No. 18, Okitsu: Shiohama, Kiyomigaseki, from the series The Tōkaidō Road, The Fifty-three Stations (Tōkaidō, Gojūsan tsugi no uchi)

by Utagawa Hiroshige

Description

No. 18, Okitsu: Shiohama, Kiyomigaseki belongs to The Tokaido Road, The Fifty-three Stations (Tokaido, Gojusan tsugi no uchi), one of Utagawa Hiroshige's reworkings of the route that defined his career as a landscape designer. Okitsu sat on the Suruga coast where the Tokaido ran beside the sea, with the famous Kiyomi barrier (Kiyomigaseki) and its associated pines and shoreline long celebrated in classical poetry. Hiroshige's design joins the salt-flats of Shiohama and the barrier at Kiyomigaseki in a single composition: a curving shoreline with low fishing huts, salt-makers tending pans, travelers passing along the road, and the bay opening out to a clear horizon. The composition uses a measured horizontal banding of sand, water, and sky to anchor the activity at the coast, and the muted palette of indigo, ochre, and grey gives the sheet the sober dignity characteristic of Hiroshige's later Tokaido revisits.

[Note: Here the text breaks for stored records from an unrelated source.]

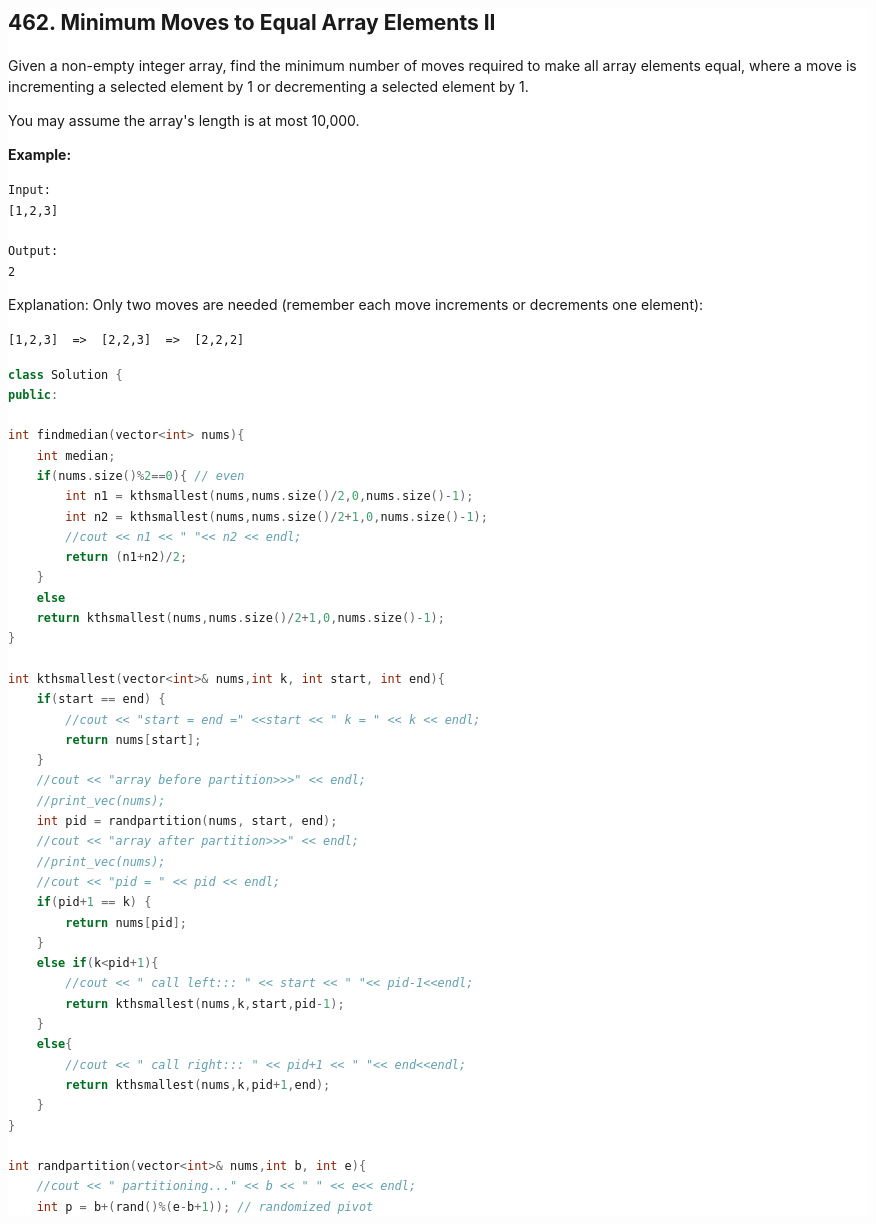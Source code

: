 
## 462. Minimum Moves to Equal Array Elements II
Given a non-empty integer array, find the minimum number of moves required to make all array elements equal, where a move is incrementing a selected element by 1 or decrementing a selected element by 1.

You may assume the array's length is at most 10,000.

**Example:**
```
Input:
[1,2,3]

Output:
2
```
Explanation:
Only two moves are needed (remember each move increments or decrements one element):

```
[1,2,3]  =>  [2,2,3]  =>  [2,2,2]
```

```cpp
class Solution {
public:

int findmedian(vector<int> nums){
    int median;
    if(nums.size()%2==0){ // even
        int n1 = kthsmallest(nums,nums.size()/2,0,nums.size()-1);
        int n2 = kthsmallest(nums,nums.size()/2+1,0,nums.size()-1);
        //cout << n1 << " "<< n2 << endl;
        return (n1+n2)/2;
    }
    else
    return kthsmallest(nums,nums.size()/2+1,0,nums.size()-1);
}

int kthsmallest(vector<int>& nums,int k, int start, int end){
    if(start == end) {
        //cout << "start = end =" <<start << " k = " << k << endl;
        return nums[start];
    }
    //cout << "array before partition>>>" << endl;
    //print_vec(nums);
    int pid = randpartition(nums, start, end);
    //cout << "array after partition>>>" << endl;
    //print_vec(nums);
    //cout << "pid = " << pid << endl;
    if(pid+1 == k) {
        return nums[pid];
    }
    else if(k<pid+1){
        //cout << " call left::: " << start << " "<< pid-1<<endl;
        return kthsmallest(nums,k,start,pid-1);    
    }
    else{
        //cout << " call right::: " << pid+1 << " "<< end<<endl;
        return kthsmallest(nums,k,pid+1,end);
    }
}

int randpartition(vector<int>& nums,int b, int e){
    //cout << " partitioning..." << b << " " << e<< endl;
    int p = b+(rand()%(e-b+1)); // randomized pivot
```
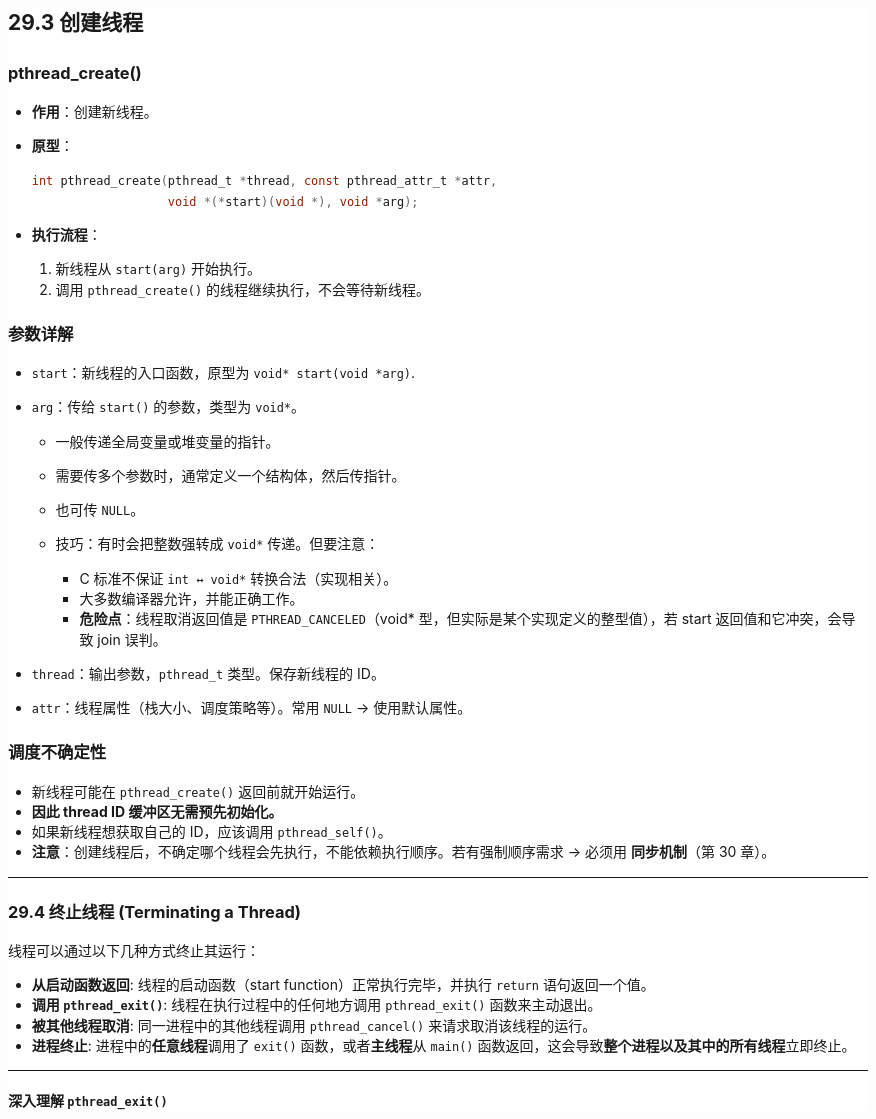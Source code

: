 ## **29.3 创建线程**

### pthread\_create()

* **作用**：创建新线程。
* **原型**：

  ```c
  int pthread_create(pthread_t *thread, const pthread_attr_t *attr,
                     void *(*start)(void *), void *arg);
  ```
* **执行流程**：

  1. 新线程从 `start(arg)` 开始执行。
  2. 调用 `pthread_create()` 的线程继续执行，不会等待新线程。

### 参数详解

* `start`：新线程的入口函数，原型为 `void* start(void *arg)`.

* `arg`：传给 `start()` 的参数，类型为 `void*`。

  * 一般传递全局变量或堆变量的指针。
  * 需要传多个参数时，通常定义一个结构体，然后传指针。
  * 也可传 `NULL`。
  * 技巧：有时会把整数强转成 `void*` 传递。但要注意：

    * C 标准不保证 `int ↔ void*` 转换合法（实现相关）。
    * 大多数编译器允许，并能正确工作。
    * **危险点**：线程取消返回值是 `PTHREAD_CANCELED`（void\* 型，但实际是某个实现定义的整型值），若 start 返回值和它冲突，会导致 join 误判。

* `thread`：输出参数，`pthread_t` 类型。保存新线程的 ID。

* `attr`：线程属性（栈大小、调度策略等）。常用 `NULL` → 使用默认属性。

### 调度不确定性

* 新线程可能在 `pthread_create()` 返回前就开始运行。
* **因此 thread ID 缓冲区无需预先初始化。**
* 如果新线程想获取自己的 ID，应该调用 `pthread_self()`。
* **注意**：创建线程后，不确定哪个线程会先执行，不能依赖执行顺序。若有强制顺序需求 → 必须用 **同步机制**（第 30 章）。

---
### **29.4 终止线程 (Terminating a Thread)**

线程可以通过以下几种方式终止其运行：

* **从启动函数返回**: 线程的启动函数（start function）正常执行完毕，并执行 `return` 语句返回一个值。
* **调用 `pthread_exit()`**: 线程在执行过程中的任何地方调用 `pthread_exit()` 函数来主动退出。
* **被其他线程取消**: 同一进程中的其他线程调用 `pthread_cancel()` 来请求取消该线程的运行。
* **进程终止**: 进程中的**任意线程**调用了 `exit()` 函数，或者**主线程**从 `main()` 函数返回，这会导致**整个进程以及其中的所有线程**立即终止。

---

#### **深入理解 `pthread_exit()`**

As an Edo ukiyo-e landscape print, the Okitsu sheet draws particular interest from the way it knits topography, labor, and literary memory: the salt-pans are a working industry, but Kiyomigaseki carries centuries of poetic association from the Heian period onward. The Harvard Art Museums impression preserves the clean keyblock and the layered colors that distinguish first-edition impressions of the series.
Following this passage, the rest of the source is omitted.